*DATASET*
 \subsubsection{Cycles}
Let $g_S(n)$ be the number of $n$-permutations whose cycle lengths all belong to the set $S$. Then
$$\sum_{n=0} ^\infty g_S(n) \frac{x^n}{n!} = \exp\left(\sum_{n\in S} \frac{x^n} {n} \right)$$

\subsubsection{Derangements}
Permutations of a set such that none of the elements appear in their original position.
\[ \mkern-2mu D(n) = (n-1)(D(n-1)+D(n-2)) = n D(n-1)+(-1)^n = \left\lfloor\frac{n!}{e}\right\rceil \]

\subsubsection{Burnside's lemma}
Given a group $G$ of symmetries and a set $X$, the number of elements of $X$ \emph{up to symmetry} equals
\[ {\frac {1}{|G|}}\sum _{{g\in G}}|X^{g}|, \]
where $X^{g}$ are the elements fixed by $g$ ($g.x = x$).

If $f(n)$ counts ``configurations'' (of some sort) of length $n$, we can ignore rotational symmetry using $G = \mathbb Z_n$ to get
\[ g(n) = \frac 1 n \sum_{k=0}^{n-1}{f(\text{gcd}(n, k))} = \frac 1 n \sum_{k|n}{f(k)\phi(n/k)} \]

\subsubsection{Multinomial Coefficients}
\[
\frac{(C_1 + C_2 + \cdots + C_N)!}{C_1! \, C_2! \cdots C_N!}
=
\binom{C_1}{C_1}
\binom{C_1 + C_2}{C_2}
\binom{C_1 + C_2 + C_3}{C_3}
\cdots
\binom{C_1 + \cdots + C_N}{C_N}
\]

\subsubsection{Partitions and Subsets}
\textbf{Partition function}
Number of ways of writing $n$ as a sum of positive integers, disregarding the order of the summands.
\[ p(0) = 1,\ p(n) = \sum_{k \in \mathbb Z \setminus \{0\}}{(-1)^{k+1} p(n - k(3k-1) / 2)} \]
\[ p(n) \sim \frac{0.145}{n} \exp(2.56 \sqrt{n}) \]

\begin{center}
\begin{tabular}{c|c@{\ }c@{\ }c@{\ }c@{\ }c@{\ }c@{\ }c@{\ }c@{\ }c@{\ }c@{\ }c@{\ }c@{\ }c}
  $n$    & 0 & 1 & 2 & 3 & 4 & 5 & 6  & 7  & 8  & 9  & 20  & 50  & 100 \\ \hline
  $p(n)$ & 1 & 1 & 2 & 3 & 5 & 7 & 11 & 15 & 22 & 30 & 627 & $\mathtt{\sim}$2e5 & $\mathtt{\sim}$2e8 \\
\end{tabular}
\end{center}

*INSTRUCTIONS TO FOLLOW*
After reading the records above, transcribe them verbatim.

*RESULT OF THIS EXERCISE*
 \subsubsection{Cycles}
Let $g_S(n)$ be the number of $n$-permutations whose cycle lengths all belong to the set $S$. Then
$$\sum_{n=0} ^\infty g_S(n) \frac{x^n}{n!} = \exp\left(\sum_{n\in S} \frac{x^n} {n} \right)$$

\subsubsection{Derangements}
Permutations of a set such that none of the elements appear in their original position.
\[ \mkern-2mu D(n) = (n-1)(D(n-1)+D(n-2)) = n D(n-1)+(-1)^n = \left\lfloor\frac{n!}{e}\right\rceil \]

\subsubsection{Burnside's lemma}
Given a group $G$ of symmetries and a set $X$, the number of elements of $X$ \emph{up to symmetry} equals
\[ {\frac {1}{|G|}}\sum _{{g\in G}}|X^{g}|, \]
where $X^{g}$ are the elements fixed by $g$ ($g.x = x$).

If $f(n)$ counts ``configurations'' (of some sort) of length $n$, we can ignore rotational symmetry using $G = \mathbb Z_n$ to get
\[ g(n) = \frac 1 n \sum_{k=0}^{n-1}{f(\text{gcd}(n, k))} = \frac 1 n \sum_{k|n}{f(k)\phi(n/k)} \]

\subsubsection{Multinomial Coefficients}
\[
\frac{(C_1 + C_2 + \cdots + C_N)!}{C_1! \, C_2! \cdots C_N!}
=
\binom{C_1}{C_1}
\binom{C_1 + C_2}{C_2}
\binom{C_1 + C_2 + C_3}{C_3}
\cdots
\binom{C_1 + \cdots + C_N}{C_N}
\]

\subsubsection{Partitions and Subsets}
\textbf{Partition function}
Number of ways of writing $n$ as a sum of positive integers, disregarding the order of the summands.
\[ p(0) = 1,\ p(n) = \sum_{k \in \mathbb Z \setminus \{0\}}{(-1)^{k+1} p(n - k(3k-1) / 2)} \]
\[ p(n) \sim \frac{0.145}{n} \exp(2.56 \sqrt{n}) \]

\begin{center}
\begin{tabular}{c|c@{\ }c@{\ }c@{\ }c@{\ }c@{\ }c@{\ }c@{\ }c@{\ }c@{\ }c@{\ }c@{\ }c@{\ }c}
  $n$    & 0 & 1 & 2 & 3 & 4 & 5 & 6  & 7  & 8  & 9  & 20  & 50  & 100 \\ \hline
  $p(n)$ & 1 & 1 & 2 & 3 & 5 & 7 & 11 & 15 & 22 & 30 & 627 & $\mathtt{\sim}$2e5 & $\mathtt{\sim}$2e8 \\
\end{tabular}
\end{center}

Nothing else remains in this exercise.